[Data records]
....
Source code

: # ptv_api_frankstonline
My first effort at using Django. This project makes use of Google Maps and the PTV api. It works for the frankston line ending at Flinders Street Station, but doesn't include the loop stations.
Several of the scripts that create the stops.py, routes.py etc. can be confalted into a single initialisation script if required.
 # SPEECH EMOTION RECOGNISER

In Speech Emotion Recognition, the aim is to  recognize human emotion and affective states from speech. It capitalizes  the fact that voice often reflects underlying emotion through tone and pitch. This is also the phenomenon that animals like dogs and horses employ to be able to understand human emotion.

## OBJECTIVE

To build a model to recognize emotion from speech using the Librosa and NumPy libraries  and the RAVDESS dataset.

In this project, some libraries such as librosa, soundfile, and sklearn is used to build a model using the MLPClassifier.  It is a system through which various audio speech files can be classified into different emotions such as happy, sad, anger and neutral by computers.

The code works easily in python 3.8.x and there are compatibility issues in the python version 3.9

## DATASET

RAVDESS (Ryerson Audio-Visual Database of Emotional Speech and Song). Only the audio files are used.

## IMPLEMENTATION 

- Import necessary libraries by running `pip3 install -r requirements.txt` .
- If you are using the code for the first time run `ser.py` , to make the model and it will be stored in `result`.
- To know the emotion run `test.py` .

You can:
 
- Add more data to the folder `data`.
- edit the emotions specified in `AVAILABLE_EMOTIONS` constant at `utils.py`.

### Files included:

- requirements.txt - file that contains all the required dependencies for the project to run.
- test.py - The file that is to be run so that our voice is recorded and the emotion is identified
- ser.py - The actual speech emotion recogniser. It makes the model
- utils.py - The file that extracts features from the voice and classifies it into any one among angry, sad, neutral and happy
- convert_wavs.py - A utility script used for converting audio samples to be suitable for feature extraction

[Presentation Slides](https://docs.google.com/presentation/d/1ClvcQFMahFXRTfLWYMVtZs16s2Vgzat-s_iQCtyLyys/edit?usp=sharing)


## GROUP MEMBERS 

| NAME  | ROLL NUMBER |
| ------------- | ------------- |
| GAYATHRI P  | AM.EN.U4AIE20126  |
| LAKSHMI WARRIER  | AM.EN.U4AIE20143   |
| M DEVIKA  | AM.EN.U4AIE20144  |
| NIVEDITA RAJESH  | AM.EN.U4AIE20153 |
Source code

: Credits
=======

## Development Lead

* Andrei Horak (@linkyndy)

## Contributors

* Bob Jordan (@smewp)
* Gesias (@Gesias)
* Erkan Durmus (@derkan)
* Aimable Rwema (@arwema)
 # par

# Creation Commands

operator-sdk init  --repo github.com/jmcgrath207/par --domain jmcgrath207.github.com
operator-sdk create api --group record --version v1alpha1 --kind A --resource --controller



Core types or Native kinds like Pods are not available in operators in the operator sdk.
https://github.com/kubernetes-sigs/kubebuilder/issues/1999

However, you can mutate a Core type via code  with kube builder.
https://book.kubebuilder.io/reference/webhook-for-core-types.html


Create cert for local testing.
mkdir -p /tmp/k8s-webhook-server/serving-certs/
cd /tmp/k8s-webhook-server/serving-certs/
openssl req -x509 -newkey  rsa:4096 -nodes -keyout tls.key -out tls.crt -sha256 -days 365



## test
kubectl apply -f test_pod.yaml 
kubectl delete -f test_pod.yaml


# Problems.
....
# WHAT IS NEEDED
Which of the lines above include the word "that"? Copy each of them.

# SOLUTION FOR THIS TASK
Several of the scripts that create the stops.py, routes.py etc. can be confalted into a single initialisation script if required.
In Speech Emotion Recognition, the aim is to  recognize human emotion and affective states from speech. It capitalizes  the fact that voice often reflects underlying emotion through tone and pitch. This is also the phenomenon that animals like dogs and horses employ to be able to understand human emotion.
- requirements.txt - file that contains all the required dependencies for the project to run.
- test.py - The file that is to be run so that our voice is recorded and the emotion is identified
- utils.py - The file that extracts features from the voice and classifies it into any one among angry, sad, neutral and happy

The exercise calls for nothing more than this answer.